EBay Will Cut 4% of Its Workforce as Sales Decline

EBay Inc. is cutting about 500 employees — or 4% of its workforce — as the e-commerce company continues to face slower consumer spending after a brief pandemic boom.

(Bloomberg) — EBay Inc. is cutting about 500 employees — or 4% of its workforce — as the e-commerce company continues to face slower consumer spending after a brief pandemic boom.

The reductions are in response to the “macroeconomic situation around the world,” Chief Executive Officer Jamie Iannone said Tuesday in a statement, and are necessary to help “create long-term sustainable growth.”

EBay is the latest company to eliminate positions in response to economic conditions.
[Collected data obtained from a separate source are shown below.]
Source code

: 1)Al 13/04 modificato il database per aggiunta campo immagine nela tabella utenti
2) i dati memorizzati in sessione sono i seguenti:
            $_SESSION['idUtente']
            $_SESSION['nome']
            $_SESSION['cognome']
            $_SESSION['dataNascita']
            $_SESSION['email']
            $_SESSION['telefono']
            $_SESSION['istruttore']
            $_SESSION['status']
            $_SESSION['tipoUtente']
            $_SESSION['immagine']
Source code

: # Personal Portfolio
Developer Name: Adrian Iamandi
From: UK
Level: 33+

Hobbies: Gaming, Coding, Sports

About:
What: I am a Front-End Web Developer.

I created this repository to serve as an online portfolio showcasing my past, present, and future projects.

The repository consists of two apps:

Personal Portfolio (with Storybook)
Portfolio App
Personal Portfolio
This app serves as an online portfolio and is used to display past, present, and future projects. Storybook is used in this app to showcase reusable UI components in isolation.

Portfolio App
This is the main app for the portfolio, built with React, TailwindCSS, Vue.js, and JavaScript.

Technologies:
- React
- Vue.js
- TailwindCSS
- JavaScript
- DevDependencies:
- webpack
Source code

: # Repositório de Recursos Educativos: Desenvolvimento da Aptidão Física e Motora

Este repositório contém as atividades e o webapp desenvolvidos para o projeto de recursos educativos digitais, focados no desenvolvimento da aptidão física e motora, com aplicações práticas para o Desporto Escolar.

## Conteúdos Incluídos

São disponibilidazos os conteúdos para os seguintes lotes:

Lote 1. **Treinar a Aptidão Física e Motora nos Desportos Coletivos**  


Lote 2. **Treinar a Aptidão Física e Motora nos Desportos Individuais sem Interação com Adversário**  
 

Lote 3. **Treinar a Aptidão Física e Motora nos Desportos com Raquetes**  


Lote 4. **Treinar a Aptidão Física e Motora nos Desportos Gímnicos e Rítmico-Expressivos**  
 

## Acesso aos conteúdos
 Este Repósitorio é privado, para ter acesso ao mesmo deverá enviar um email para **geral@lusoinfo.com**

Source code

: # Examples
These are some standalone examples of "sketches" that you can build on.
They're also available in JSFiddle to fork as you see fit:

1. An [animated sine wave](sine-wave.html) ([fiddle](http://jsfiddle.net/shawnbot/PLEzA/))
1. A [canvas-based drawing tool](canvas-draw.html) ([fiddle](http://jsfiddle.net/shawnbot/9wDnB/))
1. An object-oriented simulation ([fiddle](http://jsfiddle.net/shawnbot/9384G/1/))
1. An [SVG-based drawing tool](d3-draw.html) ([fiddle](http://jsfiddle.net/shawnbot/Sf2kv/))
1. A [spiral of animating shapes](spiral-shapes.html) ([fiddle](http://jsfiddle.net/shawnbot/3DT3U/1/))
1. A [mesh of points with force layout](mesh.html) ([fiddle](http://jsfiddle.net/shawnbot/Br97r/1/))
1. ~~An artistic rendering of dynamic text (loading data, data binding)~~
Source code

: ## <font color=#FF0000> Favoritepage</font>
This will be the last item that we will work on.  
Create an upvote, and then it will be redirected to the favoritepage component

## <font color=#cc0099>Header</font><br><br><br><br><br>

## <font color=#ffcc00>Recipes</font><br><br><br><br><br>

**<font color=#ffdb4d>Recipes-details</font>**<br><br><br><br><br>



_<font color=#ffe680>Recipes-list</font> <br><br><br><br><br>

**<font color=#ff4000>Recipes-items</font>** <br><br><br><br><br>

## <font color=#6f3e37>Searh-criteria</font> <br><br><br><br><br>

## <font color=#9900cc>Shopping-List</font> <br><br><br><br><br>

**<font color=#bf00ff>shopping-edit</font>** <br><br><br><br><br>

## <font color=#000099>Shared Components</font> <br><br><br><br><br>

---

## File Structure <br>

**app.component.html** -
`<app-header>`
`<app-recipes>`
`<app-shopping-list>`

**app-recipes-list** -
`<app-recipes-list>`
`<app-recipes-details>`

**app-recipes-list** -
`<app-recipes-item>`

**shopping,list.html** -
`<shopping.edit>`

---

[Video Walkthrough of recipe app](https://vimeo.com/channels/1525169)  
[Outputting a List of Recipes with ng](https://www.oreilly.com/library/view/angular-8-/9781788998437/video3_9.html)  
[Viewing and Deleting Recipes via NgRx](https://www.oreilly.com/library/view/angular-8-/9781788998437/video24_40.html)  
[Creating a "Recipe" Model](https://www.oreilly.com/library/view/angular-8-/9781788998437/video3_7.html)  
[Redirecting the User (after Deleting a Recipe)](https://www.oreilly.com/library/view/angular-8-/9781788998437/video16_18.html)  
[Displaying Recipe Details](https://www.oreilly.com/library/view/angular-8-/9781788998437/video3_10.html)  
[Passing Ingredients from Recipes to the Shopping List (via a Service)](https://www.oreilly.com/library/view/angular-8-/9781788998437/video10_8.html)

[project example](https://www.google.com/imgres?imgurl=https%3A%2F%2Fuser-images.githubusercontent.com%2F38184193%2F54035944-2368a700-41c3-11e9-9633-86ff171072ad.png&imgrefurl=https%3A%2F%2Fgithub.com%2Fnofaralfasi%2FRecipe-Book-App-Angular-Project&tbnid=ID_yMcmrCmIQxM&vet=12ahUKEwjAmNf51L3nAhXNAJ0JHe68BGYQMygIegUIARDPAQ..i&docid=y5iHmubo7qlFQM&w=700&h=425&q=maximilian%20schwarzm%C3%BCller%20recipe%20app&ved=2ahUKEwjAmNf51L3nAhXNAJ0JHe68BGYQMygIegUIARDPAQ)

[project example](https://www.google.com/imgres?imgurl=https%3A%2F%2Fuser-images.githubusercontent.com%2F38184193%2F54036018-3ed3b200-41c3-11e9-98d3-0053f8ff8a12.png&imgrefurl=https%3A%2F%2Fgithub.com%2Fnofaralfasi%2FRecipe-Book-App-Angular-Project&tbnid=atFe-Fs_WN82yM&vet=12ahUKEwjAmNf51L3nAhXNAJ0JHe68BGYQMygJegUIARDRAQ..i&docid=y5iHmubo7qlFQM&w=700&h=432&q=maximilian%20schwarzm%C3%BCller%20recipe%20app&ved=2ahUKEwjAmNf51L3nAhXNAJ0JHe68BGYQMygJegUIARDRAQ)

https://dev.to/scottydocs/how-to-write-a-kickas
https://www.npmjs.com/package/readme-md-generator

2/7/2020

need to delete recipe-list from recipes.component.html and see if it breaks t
Sales have declined in the past six quarters as people shifted back to spending on experiences such as traveling and dining out that they postponed during the pandemic. Analysts, on average, expect the San Jose, California-based company will report that revenue fell about 6% to $2.46 billion when it announces holiday-quarter results on Feb. 22.

The “workforce reduction may be a move to streamline operations and make room for new investment focused on elevating the platform’s capabilities and visibility,” Poonam Goyal and Abigail Gilmartin, Bloomberg Intelligence analysts, said in a note.

Amazon.com Inc., EBay’s far larger rival, has said it’s cutting 18,000 jobs and reported last week that online sales dropped 2% in the holiday quarter. Wayfair Inc., an online home-goods retailer, said last month it would eliminate 1,750 jobs, or 10% of its workforce.